Document images with source code:

....

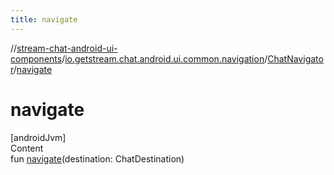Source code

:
 ```yaml
---
title: navigate
---
```

//[stream-chat-android-ui-components](../../../index.md)/[io.getstream.chat.android.ui.common.navigation](../index.md)/[ChatNavigator](index.md)/[navigate](navigate.md)



# navigate  
[androidJvm]  
Content  
fun [navigate](navigate.md)(destination: ChatDestination)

....

▶ **Work task**
Could you reproduce all of the data above exactly and skip any image?

▶ **Result for this exercise**
Source code

:
 ```yaml
---
title: navigate
---
```

//[stream-chat-android-ui-components](../../../index.md)/[io.getstream.chat.android.ui.common.navigation](../index.md)/[ChatNavigator](index.md)/[navigate](navigate.md)



# navigate  
[androidJvm]  
Content  
fun [navigate](navigate.md)(destination: ChatDestination)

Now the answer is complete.